Since I avoid gluten and eggs, I’m often asked what I can have for breakfast. This recipe is one of my morning favorites. I’m not going to claim that breakfast is the most important meal of the day. All I know is that I feel best if I eat a small breakfast about half an hour after I get up. I have a habit of rushing, so my breakfast used to be a Van’s gluten free toaster waffle, devoured absentmindedly on my way to the dog park. Sometime during the past year I gave myself permission to sit down for breakfast. It’s not leisurely, maybe fifteen minutes at most, but it helps me start my day feeling grounded.
A friend of mine told me about this recipe for oatmeal made in a slow cooker. (Thanks, Deborah!) It takes me three minutes to prepare before I go to bed, then the slow cooker works its magic and it’s hot and perfectly cooked in the morning. Slow cooked oatmeal while you sleep—does it get any better?

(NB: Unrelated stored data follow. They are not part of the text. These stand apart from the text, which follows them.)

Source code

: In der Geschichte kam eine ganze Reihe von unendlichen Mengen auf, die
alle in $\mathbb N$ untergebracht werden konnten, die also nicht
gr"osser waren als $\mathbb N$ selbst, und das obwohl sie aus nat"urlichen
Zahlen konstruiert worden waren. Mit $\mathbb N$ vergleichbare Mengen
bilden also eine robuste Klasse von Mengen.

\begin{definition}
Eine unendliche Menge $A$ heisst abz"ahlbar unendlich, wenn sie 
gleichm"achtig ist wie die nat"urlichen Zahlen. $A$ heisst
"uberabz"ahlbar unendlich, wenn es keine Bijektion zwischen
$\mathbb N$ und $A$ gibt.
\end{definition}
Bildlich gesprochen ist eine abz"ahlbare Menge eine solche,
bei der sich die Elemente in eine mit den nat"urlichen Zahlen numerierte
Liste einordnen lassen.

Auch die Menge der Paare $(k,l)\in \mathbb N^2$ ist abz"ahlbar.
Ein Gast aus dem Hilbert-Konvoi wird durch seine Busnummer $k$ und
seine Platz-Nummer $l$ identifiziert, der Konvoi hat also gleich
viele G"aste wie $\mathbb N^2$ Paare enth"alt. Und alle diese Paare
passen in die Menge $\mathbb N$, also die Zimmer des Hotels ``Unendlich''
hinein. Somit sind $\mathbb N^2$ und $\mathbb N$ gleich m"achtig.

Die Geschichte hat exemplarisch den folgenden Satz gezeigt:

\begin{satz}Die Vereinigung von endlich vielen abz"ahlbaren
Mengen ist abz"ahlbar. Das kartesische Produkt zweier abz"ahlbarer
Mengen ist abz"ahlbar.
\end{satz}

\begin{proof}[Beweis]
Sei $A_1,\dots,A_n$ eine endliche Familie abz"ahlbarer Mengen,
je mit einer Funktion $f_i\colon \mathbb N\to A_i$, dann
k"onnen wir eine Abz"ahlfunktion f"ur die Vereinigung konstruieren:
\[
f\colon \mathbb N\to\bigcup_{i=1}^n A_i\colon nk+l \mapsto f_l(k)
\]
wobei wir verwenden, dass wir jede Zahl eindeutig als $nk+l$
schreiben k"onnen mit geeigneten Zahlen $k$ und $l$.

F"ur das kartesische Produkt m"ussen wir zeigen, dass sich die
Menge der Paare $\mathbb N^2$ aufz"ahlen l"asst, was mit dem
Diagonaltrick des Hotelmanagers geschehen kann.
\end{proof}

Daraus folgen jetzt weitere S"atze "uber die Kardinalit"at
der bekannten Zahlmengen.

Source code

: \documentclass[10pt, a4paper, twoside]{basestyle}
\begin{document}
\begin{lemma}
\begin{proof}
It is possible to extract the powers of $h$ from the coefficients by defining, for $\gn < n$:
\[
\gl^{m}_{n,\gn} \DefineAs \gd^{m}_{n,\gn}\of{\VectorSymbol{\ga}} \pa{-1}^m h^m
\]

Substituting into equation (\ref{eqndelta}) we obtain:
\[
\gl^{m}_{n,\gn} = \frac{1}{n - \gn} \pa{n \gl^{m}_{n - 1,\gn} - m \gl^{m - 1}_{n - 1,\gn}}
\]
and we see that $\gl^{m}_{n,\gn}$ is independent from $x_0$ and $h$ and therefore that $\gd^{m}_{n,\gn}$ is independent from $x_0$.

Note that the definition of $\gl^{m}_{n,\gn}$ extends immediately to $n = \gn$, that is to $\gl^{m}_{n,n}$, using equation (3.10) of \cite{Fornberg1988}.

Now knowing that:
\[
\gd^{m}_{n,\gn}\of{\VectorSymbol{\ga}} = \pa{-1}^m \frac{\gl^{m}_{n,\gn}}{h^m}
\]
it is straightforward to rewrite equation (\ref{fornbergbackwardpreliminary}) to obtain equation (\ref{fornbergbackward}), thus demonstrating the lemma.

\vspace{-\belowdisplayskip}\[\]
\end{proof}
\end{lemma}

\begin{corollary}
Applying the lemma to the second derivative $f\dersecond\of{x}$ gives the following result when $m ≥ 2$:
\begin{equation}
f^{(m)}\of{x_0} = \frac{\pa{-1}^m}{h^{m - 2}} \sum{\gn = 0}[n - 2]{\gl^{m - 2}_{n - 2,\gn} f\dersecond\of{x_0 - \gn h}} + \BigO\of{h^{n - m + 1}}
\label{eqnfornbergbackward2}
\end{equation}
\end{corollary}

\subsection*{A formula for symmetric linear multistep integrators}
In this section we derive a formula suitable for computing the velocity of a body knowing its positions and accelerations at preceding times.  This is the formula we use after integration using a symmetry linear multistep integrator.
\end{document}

A few notes on the ingredients: Bob’s Red Mill Gluten Free Steel-Cut Oats are perfect for this recipe. Oats don’t contain gluten inherently, but they are almost always cross-contaminated because they are cut with the same machines that process wheat. For this recipe, steel-cut is also essential—oat flakes will turn to mush overnight. Maranatha Organic Creamy Almond Butter and a flavorful local honey are the perfect finishing touches. Maple syrup is the ideal substitute for honey if you would like to make this recipe vegan. I try to limit my dairy intake, so I substitute Pacific Organic Unsweetened Almond Milk for the milk in this recipe. I prefer the unsweetened because I don’t like having cane syrup added to my almond milk.
This recipe makes more than enough for my partner and me to enjoy a bowlful. If you have unconventional additions to your morning oatmeal, please share in the comments. I’m always looking for new ideas to spruce up my old favorites. I hope this starts your day off right!